(Beginning of DATASET CONTENT)
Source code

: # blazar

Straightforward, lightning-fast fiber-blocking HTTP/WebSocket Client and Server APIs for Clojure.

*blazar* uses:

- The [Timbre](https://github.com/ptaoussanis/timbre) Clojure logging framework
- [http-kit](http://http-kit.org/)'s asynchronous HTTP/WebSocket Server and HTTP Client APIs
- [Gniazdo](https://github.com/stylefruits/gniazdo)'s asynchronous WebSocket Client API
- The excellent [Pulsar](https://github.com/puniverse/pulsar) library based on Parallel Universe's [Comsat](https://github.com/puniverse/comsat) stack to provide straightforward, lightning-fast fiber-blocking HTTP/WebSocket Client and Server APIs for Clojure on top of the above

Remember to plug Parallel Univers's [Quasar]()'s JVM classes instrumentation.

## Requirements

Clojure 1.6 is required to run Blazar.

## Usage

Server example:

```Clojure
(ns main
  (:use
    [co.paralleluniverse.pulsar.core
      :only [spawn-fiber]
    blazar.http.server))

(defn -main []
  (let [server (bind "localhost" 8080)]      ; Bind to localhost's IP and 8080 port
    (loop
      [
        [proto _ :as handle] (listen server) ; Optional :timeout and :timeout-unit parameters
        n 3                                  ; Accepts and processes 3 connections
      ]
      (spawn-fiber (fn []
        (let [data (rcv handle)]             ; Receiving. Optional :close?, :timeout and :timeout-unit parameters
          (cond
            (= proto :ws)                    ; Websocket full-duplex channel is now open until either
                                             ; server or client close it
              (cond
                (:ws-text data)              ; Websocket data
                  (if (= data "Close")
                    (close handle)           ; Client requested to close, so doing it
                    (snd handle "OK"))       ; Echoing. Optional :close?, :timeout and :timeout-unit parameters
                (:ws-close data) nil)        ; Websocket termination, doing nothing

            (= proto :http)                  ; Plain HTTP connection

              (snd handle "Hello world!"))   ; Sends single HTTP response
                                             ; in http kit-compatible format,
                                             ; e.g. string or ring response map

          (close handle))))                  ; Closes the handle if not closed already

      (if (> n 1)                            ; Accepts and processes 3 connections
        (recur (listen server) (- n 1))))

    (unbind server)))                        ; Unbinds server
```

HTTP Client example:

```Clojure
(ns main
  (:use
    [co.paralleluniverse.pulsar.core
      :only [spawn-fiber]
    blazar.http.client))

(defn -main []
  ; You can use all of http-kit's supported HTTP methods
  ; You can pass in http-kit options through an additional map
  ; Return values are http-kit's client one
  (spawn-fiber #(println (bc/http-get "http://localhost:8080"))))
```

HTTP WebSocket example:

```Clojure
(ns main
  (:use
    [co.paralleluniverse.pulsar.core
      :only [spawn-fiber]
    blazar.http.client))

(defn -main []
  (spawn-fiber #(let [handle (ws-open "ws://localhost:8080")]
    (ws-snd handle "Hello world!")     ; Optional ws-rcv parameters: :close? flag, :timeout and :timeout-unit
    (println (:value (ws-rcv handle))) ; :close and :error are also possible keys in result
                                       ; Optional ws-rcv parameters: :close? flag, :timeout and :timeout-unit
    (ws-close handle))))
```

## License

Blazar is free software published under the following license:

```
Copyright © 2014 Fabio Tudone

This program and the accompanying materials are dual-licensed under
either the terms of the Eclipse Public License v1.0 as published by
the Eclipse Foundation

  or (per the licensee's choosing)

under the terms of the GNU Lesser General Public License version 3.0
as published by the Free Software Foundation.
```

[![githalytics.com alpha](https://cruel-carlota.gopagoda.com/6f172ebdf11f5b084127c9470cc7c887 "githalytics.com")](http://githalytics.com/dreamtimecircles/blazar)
(End of DATASET CONTENT)
**REQUIRED ACTION**
Using the records above, report each line that contains the word "lightning" by copying it.

**RESULT FOR THIS TASK**
Straightforward, lightning-fast fiber-blocking HTTP/WebSocket Client and Server APIs for Clojure.
- The excellent [Pulsar](https://github.com/puniverse/pulsar) library based on Parallel Universe's [Comsat](https://github.com/puniverse/comsat) stack to provide straightforward, lightning-fast fiber-blocking HTTP/WebSocket Client and Server APIs for Clojure on top of the above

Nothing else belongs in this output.